• _Work required_
Restate the following data in its entirety, word for word and without images.
· · · ·
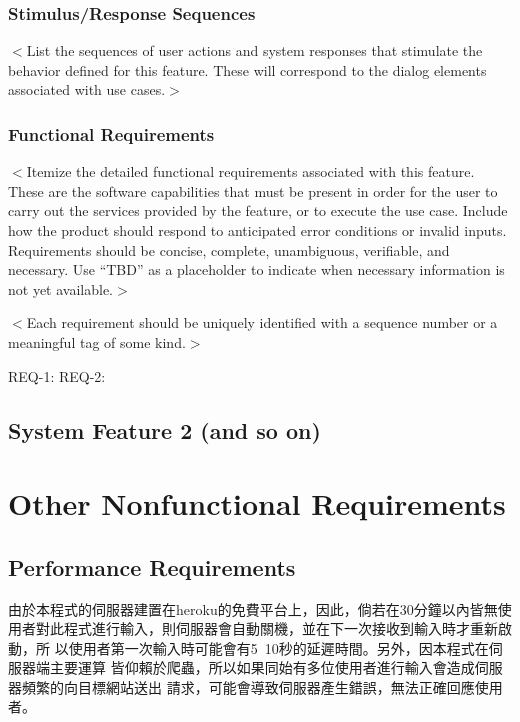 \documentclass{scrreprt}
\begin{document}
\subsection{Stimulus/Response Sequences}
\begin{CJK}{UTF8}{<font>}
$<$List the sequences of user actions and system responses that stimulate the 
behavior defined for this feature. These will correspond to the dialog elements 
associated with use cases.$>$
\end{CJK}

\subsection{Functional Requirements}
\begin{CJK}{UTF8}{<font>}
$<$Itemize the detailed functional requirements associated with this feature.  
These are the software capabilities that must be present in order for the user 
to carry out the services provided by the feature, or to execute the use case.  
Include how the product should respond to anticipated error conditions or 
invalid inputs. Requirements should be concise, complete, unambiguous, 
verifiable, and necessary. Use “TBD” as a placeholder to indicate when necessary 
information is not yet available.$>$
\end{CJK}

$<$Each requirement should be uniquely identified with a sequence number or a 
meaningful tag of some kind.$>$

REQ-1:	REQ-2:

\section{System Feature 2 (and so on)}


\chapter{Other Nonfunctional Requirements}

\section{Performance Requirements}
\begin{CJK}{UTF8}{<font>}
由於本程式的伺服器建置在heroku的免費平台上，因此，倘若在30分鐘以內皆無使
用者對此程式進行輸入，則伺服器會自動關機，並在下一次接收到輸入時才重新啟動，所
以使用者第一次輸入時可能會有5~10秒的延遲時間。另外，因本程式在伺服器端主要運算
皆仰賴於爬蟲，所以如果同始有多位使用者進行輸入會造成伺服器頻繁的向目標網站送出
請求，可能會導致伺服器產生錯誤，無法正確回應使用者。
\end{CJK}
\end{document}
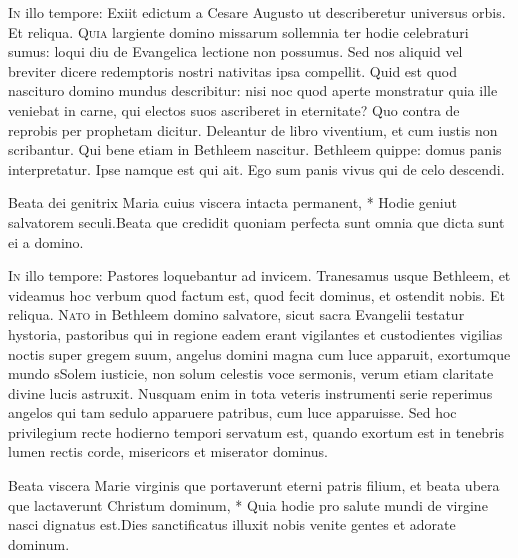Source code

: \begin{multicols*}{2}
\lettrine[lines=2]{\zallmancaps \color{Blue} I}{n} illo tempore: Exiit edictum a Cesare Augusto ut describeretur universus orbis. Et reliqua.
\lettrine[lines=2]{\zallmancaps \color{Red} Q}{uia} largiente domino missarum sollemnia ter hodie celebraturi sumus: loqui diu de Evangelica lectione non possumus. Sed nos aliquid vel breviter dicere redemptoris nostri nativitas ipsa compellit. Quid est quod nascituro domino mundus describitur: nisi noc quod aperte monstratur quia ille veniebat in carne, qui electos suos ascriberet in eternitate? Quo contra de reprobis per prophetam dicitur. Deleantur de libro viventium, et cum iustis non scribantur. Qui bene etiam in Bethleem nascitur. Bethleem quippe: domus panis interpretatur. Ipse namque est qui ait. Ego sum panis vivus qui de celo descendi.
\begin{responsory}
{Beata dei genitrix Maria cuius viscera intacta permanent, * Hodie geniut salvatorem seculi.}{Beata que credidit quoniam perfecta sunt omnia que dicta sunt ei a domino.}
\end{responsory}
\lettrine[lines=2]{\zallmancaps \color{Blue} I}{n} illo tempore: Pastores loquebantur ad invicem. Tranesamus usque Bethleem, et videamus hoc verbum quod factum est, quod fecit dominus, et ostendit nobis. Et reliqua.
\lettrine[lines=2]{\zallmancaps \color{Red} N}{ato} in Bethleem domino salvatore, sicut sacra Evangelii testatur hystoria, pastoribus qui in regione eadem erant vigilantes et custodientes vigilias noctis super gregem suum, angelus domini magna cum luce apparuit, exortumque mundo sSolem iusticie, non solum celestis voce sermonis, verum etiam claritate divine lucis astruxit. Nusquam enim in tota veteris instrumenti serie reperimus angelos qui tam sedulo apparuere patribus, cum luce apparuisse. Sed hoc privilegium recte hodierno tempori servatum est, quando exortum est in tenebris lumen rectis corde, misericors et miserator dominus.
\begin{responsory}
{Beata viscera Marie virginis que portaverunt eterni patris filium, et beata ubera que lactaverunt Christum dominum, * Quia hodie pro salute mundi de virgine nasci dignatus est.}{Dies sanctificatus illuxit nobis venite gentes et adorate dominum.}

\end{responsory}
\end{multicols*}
· · · ·
• _Solution below_
 \documentclass{scrreprt}
\begin{document}
\subsection{Stimulus/Response Sequences}
\begin{CJK}{UTF8}{<font>}
$<$List the sequences of user actions and system responses that stimulate the 
behavior defined for this feature. These will correspond to the dialog elements 
associated with use cases.$>$
\end{CJK}

\subsection{Functional Requirements}
\begin{CJK}{UTF8}{<font>}
$<$Itemize the detailed functional requirements associated with this feature.  
These are the software capabilities that must be present in order for the user 
to carry out the services provided by the feature, or to execute the use case.  
Include how the product should respond to anticipated error conditions or 
invalid inputs. Requirements should be concise, complete, unambiguous, 
verifiable, and necessary. Use “TBD” as a placeholder to indicate when necessary 
information is not yet available.$>$
\end{CJK}

$<$Each requirement should be uniquely identified with a sequence number or a 
meaningful tag of some kind.$>$

REQ-1:	REQ-2:

\section{System Feature 2 (and so on)}


\chapter{Other Nonfunctional Requirements}

\section{Performance Requirements}
\begin{CJK}{UTF8}{<font>}
由於本程式的伺服器建置在heroku的免費平台上，因此，倘若在30分鐘以內皆無使
用者對此程式進行輸入，則伺服器會自動關機，並在下一次接收到輸入時才重新啟動，所
以使用者第一次輸入時可能會有5~10秒的延遲時間。另外，因本程式在伺服器端主要運算
皆仰賴於爬蟲，所以如果同始有多位使用者進行輸入會造成伺服器頻繁的向目標網站送出
請求，可能會導致伺服器產生錯誤，無法正確回應使用者。
\end{CJK}
\end{document}
Source code

: \begin{multicols*}{2}
\lettrine[lines=2]{\zallmancaps \color{Blue} I}{n} illo tempore: Exiit edictum a Cesare Augusto ut describeretur universus orbis. Et reliqua.
\lettrine[lines=2]{\zallmancaps \color{Red} Q}{uia} largiente domino missarum sollemnia ter hodie celebraturi sumus: loqui diu de Evangelica lectione non possumus. Sed nos aliquid vel breviter dicere redemptoris nostri nativitas ipsa compellit. Quid est quod nascituro domino mundus describitur: nisi noc quod aperte monstratur quia ille veniebat in carne, qui electos suos ascriberet in eternitate? Quo contra de reprobis per prophetam dicitur. Deleantur de libro viventium, et cum iustis non scribantur. Qui bene etiam in Bethleem nascitur. Bethleem quippe: domus panis interpretatur. Ipse namque est qui ait. Ego sum panis vivus qui de celo descendi.
\begin{responsory}
{Beata dei genitrix Maria cuius viscera intacta permanent, * Hodie geniut salvatorem seculi.}{Beata que credidit quoniam perfecta sunt omnia que dicta sunt ei a domino.}
\end{responsory}
\lettrine[lines=2]{\zallmancaps \color{Blue} I}{n} illo tempore: Pastores loquebantur ad invicem. Tranesamus usque Bethleem, et videamus hoc verbum quod factum est, quod fecit dominus, et ostendit nobis. Et reliqua.
\lettrine[lines=2]{\zallmancaps \color{Red} N}{ato} in Bethleem domino salvatore, sicut sacra Evangelii testatur hystoria, pastoribus qui in regione eadem erant vigilantes et custodientes vigilias noctis super gregem suum, angelus domini magna cum luce apparuit, exortumque mundo sSolem iusticie, non solum celestis voce sermonis, verum etiam claritate divine lucis astruxit. Nusquam enim in tota veteris instrumenti serie reperimus angelos qui tam sedulo apparuere patribus, cum luce apparuisse. Sed hoc privilegium recte hodierno tempori servatum est, quando exortum est in tenebris lumen rectis corde, misericors et miserator dominus.
\begin{responsory}
{Beata viscera Marie virginis que portaverunt eterni patris filium, et beata ubera que lactaverunt Christum dominum, * Quia hodie pro salute mundi de virgine nasci dignatus est.}{Dies sanctificatus illuxit nobis venite gentes et adorate dominum.}

\end{responsory}
\end{multicols*}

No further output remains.